— ASSIGNMENT —
One number alone answers this: the count of lines below in which the word "more" is found.

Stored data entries
===
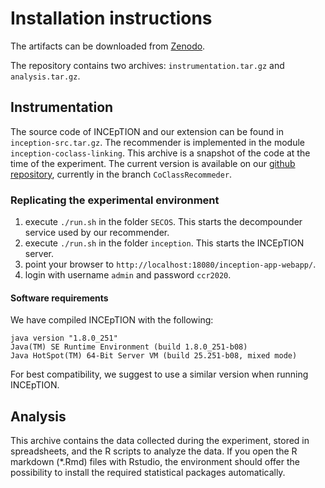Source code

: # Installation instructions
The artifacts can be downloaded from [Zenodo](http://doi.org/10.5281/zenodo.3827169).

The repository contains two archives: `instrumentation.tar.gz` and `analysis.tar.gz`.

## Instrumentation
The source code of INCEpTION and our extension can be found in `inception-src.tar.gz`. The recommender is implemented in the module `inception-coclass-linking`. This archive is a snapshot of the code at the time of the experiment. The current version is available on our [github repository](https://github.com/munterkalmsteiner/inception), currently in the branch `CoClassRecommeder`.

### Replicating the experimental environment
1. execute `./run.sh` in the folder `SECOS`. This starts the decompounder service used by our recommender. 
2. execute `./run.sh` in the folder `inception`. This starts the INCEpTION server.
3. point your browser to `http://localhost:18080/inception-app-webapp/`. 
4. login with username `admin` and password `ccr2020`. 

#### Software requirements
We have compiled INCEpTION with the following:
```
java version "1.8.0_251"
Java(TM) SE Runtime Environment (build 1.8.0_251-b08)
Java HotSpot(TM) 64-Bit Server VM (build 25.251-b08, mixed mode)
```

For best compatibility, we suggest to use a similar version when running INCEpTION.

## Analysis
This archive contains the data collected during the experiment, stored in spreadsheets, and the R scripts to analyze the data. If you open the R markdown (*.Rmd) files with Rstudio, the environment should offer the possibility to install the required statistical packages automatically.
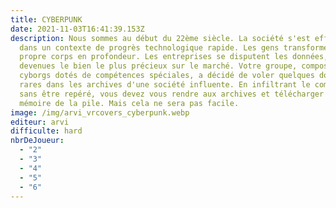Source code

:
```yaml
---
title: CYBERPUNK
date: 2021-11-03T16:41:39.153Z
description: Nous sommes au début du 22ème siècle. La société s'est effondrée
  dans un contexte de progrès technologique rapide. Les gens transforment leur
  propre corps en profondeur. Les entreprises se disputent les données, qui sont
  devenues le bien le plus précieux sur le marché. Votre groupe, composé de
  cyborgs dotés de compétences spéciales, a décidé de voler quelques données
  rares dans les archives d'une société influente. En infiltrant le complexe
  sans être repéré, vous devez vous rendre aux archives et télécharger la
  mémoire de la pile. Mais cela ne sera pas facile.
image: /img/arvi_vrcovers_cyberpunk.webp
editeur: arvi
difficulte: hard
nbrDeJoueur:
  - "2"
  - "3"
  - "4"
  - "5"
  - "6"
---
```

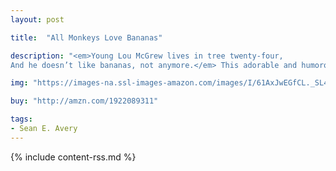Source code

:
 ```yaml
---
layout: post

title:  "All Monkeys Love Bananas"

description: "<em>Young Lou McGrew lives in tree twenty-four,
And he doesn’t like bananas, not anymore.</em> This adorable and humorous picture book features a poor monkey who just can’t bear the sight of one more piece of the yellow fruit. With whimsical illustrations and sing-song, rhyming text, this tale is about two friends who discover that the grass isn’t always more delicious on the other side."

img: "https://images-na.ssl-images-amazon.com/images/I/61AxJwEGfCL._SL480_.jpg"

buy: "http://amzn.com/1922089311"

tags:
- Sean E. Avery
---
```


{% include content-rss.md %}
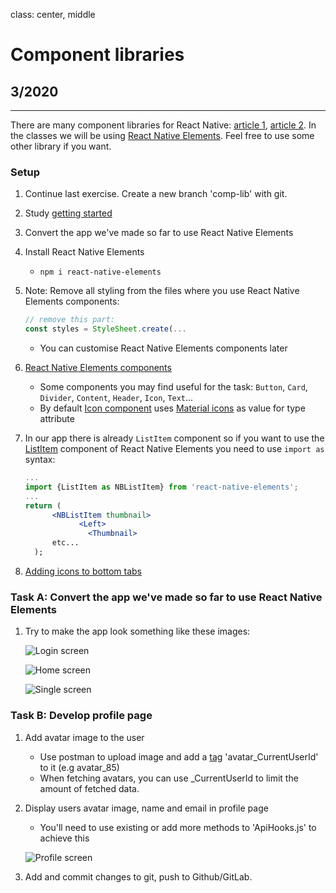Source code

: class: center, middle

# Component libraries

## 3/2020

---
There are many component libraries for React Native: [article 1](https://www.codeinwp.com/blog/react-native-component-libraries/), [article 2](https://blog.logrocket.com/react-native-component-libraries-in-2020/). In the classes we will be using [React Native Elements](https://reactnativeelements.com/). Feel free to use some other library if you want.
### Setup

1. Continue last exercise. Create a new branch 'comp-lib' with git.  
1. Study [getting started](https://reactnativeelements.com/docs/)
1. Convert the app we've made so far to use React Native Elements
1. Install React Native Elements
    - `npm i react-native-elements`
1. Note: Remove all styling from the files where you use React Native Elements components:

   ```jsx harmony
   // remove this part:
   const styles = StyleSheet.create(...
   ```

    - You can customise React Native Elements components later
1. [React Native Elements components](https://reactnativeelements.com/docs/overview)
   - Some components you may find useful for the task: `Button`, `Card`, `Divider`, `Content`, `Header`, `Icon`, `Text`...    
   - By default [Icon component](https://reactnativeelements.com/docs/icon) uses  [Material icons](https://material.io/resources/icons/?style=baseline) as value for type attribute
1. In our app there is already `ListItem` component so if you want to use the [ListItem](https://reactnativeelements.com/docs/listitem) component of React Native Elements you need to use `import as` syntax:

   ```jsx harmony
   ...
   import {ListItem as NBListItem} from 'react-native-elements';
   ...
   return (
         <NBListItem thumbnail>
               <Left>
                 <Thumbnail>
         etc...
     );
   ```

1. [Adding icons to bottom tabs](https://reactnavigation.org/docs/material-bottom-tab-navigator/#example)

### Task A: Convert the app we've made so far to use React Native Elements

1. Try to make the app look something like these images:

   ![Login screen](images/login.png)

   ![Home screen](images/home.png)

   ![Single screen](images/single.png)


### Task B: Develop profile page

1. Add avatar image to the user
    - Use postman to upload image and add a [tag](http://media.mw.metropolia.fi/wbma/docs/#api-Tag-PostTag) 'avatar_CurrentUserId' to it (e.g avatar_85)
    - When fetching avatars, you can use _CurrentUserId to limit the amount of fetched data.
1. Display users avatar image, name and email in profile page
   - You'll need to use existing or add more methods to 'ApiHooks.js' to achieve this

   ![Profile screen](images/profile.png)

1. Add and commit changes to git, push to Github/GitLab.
===
— ANSWER AREA —
2